*** Opening Data for processing ***
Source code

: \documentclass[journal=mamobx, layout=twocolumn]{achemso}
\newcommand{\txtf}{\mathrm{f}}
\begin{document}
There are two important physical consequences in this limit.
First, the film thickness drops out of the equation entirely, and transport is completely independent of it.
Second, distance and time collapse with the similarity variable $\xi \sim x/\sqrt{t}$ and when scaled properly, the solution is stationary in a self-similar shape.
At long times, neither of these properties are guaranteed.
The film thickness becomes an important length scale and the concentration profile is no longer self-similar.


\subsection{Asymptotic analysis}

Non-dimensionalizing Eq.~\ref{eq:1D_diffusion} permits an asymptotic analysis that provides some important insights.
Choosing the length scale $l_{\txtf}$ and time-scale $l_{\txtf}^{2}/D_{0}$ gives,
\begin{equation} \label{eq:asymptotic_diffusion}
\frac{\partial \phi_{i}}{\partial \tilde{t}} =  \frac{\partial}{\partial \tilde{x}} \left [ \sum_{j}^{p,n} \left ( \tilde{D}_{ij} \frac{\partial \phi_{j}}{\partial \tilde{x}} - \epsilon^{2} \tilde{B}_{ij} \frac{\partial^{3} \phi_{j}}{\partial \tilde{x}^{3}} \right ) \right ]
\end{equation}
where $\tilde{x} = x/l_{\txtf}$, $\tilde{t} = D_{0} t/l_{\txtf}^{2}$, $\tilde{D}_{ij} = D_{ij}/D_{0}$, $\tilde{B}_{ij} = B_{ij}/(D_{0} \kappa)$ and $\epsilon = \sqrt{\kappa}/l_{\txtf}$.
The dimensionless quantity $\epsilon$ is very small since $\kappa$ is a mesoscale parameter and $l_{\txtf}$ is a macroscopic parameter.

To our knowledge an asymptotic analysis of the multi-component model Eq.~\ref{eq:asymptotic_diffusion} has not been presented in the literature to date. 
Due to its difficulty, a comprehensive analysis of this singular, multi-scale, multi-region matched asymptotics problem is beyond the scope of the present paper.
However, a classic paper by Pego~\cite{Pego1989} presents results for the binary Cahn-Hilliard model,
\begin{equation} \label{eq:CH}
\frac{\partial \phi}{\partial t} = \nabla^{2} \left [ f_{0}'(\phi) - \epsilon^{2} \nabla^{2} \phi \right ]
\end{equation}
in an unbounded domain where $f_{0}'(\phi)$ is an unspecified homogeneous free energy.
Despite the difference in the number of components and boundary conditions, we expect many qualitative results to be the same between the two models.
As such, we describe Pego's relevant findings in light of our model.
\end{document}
*** Closing Data for processing ***
● **Work task**
Every entry above must be copied exactly.

● **Task response**
Source code

: \documentclass[journal=mamobx, layout=twocolumn]{achemso}
\newcommand{\txtf}{\mathrm{f}}
\begin{document}
There are two important physical consequences in this limit.
First, the film thickness drops out of the equation entirely, and transport is completely independent of it.
Second, distance and time collapse with the similarity variable $\xi \sim x/\sqrt{t}$ and when scaled properly, the solution is stationary in a self-similar shape.
At long times, neither of these properties are guaranteed.
The film thickness becomes an important length scale and the concentration profile is no longer self-similar.


\subsection{Asymptotic analysis}

Non-dimensionalizing Eq.~\ref{eq:1D_diffusion} permits an asymptotic analysis that provides some important insights.
Choosing the length scale $l_{\txtf}$ and time-scale $l_{\txtf}^{2}/D_{0}$ gives,
\begin{equation} \label{eq:asymptotic_diffusion}
\frac{\partial \phi_{i}}{\partial \tilde{t}} =  \frac{\partial}{\partial \tilde{x}} \left [ \sum_{j}^{p,n} \left ( \tilde{D}_{ij} \frac{\partial \phi_{j}}{\partial \tilde{x}} - \epsilon^{2} \tilde{B}_{ij} \frac{\partial^{3} \phi_{j}}{\partial \tilde{x}^{3}} \right ) \right ]
\end{equation}
where $\tilde{x} = x/l_{\txtf}$, $\tilde{t} = D_{0} t/l_{\txtf}^{2}$, $\tilde{D}_{ij} = D_{ij}/D_{0}$, $\tilde{B}_{ij} = B_{ij}/(D_{0} \kappa)$ and $\epsilon = \sqrt{\kappa}/l_{\txtf}$.
The dimensionless quantity $\epsilon$ is very small since $\kappa$ is a mesoscale parameter and $l_{\txtf}$ is a macroscopic parameter.

To our knowledge an asymptotic analysis of the multi-component model Eq.~\ref{eq:asymptotic_diffusion} has not been presented in the literature to date. 
Due to its difficulty, a comprehensive analysis of this singular, multi-scale, multi-region matched asymptotics problem is beyond the scope of the present paper.
However, a classic paper by Pego~\cite{Pego1989} presents results for the binary Cahn-Hilliard model,
\begin{equation} \label{eq:CH}
\frac{\partial \phi}{\partial t} = \nabla^{2} \left [ f_{0}'(\phi) - \epsilon^{2} \nabla^{2} \phi \right ]
\end{equation}
in an unbounded domain where $f_{0}'(\phi)$ is an unspecified homogeneous free energy.
Despite the difference in the number of components and boundary conditions, we expect many qualitative results to be the same between the two models.
As such, we describe Pego's relevant findings in light of our model.
\end{document}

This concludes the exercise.